Within a day, Marc Stein updated the number, and made it even louder. Stein wrote that the league’s bottom 10 had now combined to lose 44 games in a row, a figure that captures just how often the same tier of teams is failing to convert winnable nights into wins as the regular season winds down.

The list Stein attached to the update reflected how widespread the slide has become, with losing streaks piling up across the group: Bucks (L4), Bulls (L1), Grizzlies (L2), Mavericks (L4), Pelicans (L2), Jazz (L7), Wizards (L6), Nets (L9), Pacers (L7), Kings (L2).

What makes the number feel less like random variance and more like a symptom is the draft context. As Stein noted, all but New Orleans in that group had control of their own first-round pick this June, meaning the standings pain translates directly into lottery odds and, potentially, franchise-changing outcomes. The race toward the bottom is tightening, and losses are piling up at incredible levels as teams jockey for position and probability.

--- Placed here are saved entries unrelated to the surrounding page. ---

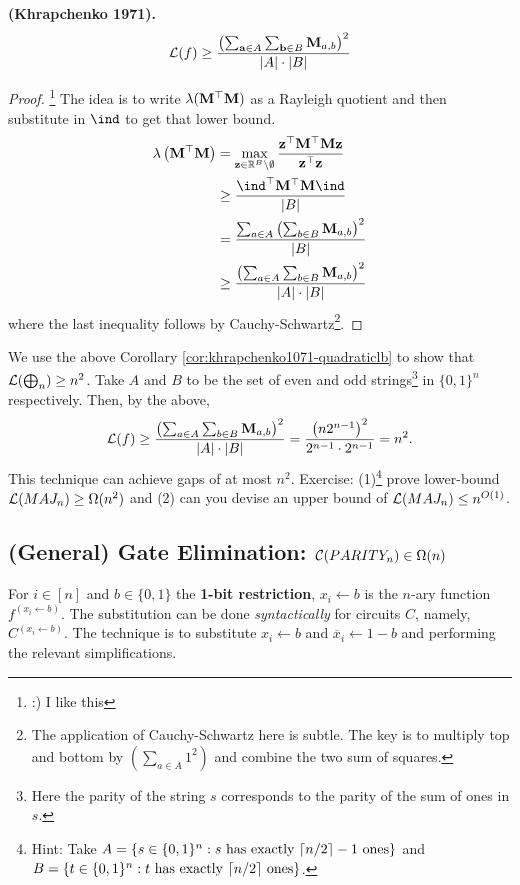 \documentclass[11pt]{article}
\begin{document}
	\begin{corollary}
		\label{cor:khrapchenko1071-quadraticlb}
		\textbf{(Khrapchenko 1971).}
		\[\mathcal{L}(f) \geq \frac{\left(\sum_{\mathbf{a} \in A}\sum_{\mathbf{b} \in B} \mathbf{M}_{a,b}\right)^2}{|A|\cdot|B|}\]
	\end{corollary}
	\begin{proof}
		\footnote{:) I like this} The idea is to write $\lambda(\mathbf{M}^{\top}\mathbf{M})$ as a Rayleigh quotient and then substitute in $\ind$ to get that lower bound.
		\begin{align*}
			\lambda\left(\mm{M}^{\top}\mm{M}\right) &= \max_{\vv{z} \in \RR^{B}\backslash \emptyset} \frac{\vv{z}^{\top}\mm{M}^{\top}\mm{M}\vv{z}}{\vv{z}^{\top}\vv{z}}\\
			&\geq \frac{\ind^{\top}\mm{M}^{\top}\mm{M}\ind}{|B|}\\
			&=\frac{\sum_{a \in A}\left(\sum_{b \in B}\mm{M}_{a,b}\right)^2}{|B|}\\
			&\geq \frac{\left(\sum_{a \in A} \sum_{b \in B} \mm{M}_{a,b}\right)^2}{|A|\cdot|B|}
		\end{align*}
		where the last inequality follows by Cauchy-Schwartz\footnote{The application of Cauchy-Schwartz here is subtle. The key is to multiply top and bottom by $\left(\sum_{a \in A} 1^2\right)$ and combine the two sum of squares.}.
	\end{proof}
	
	We use the above Corollary \ref{cor:khrapchenko1071-quadraticlb} to show that $\mathcal{L}(\operatorname{\bigoplus}_n) \geq n^2$. Take $A$ and $B$ to be the set of even and odd strings\footnote{Here the parity of the string $s$ corresponds to the parity of the sum of ones in $s$.} in $\{0,1\}^n$ respectively. Then, by the above,
	\[\mathcal{L}(f) \geq \frac{\left(\sum_{a \in A}\sum_{b \in B} \mathbf{M}_{a,b}\right)^2}{|A|\cdot|B|} = \frac{\left(n2^{n-1}\right)^2}{2^{n-1}\cdot 2^{n-1}} = n^2.\]
	This technique can achieve gaps of at most $n^2$. Exercise: (1)\footnote{Hint: Take $A = \{s \in \{0,1\}^n:s\mbox{ has exactly $\lceil n/2\rceil-1$ ones}\}$ and $B = \{t \in \{0,1\}^n:t\mbox{ has exactly $\lceil n/2\rceil$ ones}\}$.} prove lower-bound $\mathcal{L}(MAJ_n) \geq \Omega(n^2)$ and (2) can you devise an upper bound of $\mathcal{L}(MAJ_n) \leq n^{O(1)}$.
	
	\subsection{(General) Gate Elimination: \texorpdfstring{$\mathcal{C}(PARITY_n) \in \Omega(n)$}{C(PARITYn) in Omega(n)}}
	\begin{definition}
		For $i \in [n]$ and $b \in \{0,1\}$ the \textbf{1-bit restriction}, $x_i \leftarrow b$ is the $n$-ary function $f^{(x_i \leftarrow b)}$. The substitution can be done \emph{syntactically} for circuits $C$, namely, $C^{(x_i \leftarrow b)}$. The technique is to substitute $x_i \leftarrow b$ and $\overline{x}_i \leftarrow 1 - b$ and performing the relevant simplifications.
	\end{definition}
	
\end{document}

This is also why the collective streak is such a useful snapshot: it doesn’t require you to accuse any one franchise of intentionally losing. The incentives can shape behavior without anyone ever saying the quiet part out loud. Front offices can prioritize development, sit veterans with “maintenance” logic, shut down injured players earlier than they might otherwise, and cycle through lineups that are more about evaluation than optimization, all while staying within the language of long-term planning.

The result, league-wide, is a familiar late-season ecosystem: “tank-offs” that distort the competitive balance, frustrate opponents fighting for playoff seeding, and create nights where the most predictable outcome is that a bottom-tier team loses again, even if the game is close at halftime.